FreeBSD doesn't have Wi-Fi driver for my old MacBook, so AI built one for me

What Actually Happened in the FreeBSD Driver Case

  • The “AI-built” driver is essentially a port of Broadcom’s Linux brcmfmac Wi‑Fi driver (ISC-licensed) to FreeBSD.
  • The author used an AI agent iteratively: first to write a detailed spec from the Linux driver, then (in a fresh session) to implement a FreeBSD version.
  • It took about two months, has known issues, wasn’t deeply code-reviewed, and is explicitly not recommended for production use.
  • Several commenters stress this is a good demo of AI-assisted porting, not “AI discovering hardware from scratch.”

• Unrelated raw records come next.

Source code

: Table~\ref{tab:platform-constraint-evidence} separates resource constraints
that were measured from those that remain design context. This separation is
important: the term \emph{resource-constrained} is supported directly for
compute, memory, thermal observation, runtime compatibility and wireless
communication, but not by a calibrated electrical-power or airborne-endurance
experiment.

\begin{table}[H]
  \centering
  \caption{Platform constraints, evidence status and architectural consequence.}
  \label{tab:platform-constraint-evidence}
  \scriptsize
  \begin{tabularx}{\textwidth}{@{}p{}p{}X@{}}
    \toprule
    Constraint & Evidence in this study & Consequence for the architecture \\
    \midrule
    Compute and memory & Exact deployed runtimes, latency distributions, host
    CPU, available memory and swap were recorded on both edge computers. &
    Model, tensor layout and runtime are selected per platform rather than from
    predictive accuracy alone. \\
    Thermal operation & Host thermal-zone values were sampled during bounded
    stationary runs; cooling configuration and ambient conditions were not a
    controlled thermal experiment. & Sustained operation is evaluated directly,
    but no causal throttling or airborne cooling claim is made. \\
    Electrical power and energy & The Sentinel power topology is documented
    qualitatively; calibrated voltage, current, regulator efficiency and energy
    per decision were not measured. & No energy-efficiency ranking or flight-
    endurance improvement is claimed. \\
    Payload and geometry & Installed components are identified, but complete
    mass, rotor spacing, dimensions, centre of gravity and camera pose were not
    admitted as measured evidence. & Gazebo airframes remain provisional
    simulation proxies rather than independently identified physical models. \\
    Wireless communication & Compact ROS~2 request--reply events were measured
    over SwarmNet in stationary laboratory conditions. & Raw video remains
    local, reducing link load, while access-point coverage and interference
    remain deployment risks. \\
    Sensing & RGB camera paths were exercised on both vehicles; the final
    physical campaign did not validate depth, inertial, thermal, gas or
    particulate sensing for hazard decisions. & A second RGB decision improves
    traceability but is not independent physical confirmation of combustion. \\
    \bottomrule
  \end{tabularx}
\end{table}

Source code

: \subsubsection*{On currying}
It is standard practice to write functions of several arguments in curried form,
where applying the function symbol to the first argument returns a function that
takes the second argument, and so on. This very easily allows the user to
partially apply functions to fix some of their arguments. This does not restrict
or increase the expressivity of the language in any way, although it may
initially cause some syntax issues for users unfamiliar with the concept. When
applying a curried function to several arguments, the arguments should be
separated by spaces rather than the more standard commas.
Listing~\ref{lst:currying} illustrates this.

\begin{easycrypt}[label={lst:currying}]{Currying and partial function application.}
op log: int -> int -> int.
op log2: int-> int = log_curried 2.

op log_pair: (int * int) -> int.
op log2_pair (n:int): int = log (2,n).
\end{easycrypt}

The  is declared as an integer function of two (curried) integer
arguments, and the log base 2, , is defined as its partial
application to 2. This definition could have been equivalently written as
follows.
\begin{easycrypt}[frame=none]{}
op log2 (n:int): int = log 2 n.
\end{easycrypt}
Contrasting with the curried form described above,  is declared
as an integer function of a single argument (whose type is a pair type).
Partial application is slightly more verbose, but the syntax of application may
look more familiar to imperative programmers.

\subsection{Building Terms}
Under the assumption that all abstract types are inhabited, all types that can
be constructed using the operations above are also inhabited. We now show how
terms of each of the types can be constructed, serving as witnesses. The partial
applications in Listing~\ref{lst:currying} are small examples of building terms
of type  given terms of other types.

Feasibility of AI-Generated Drivers

  • Optimistic view: this shows we’re closer to ubiquitous cross‑OS hardware support; AI can handle tedious porting and boilerplate.
  • Critical view: AI struggled even with full source; writing robust drivers without prior open code or datasheets is far harder.
  • Many note the real bottleneck is documentation and hardware knowledge, not typing C.

Testing, Safety, and Hardware Risks

  • Drivers fail via rare race conditions, power-state and timing edge cases; AI is weak at debugging once-in-weeks bugs.
  • “Brute forcing” drivers risks bricking hardware (e.g., bad voltages, eFuses, EEPROM).
  • Some propose automated test jigs (VM passthrough, microphones, logic analyzers, robot “mouse movers”), but admit complexity and cost.

Licensing, GPL, and “Copyright Laundering”

  • In this specific case, Linux brcmfmac is ISC, and the FreeBSD driver credits and retains ISC licensing, which commenters generally see as fine.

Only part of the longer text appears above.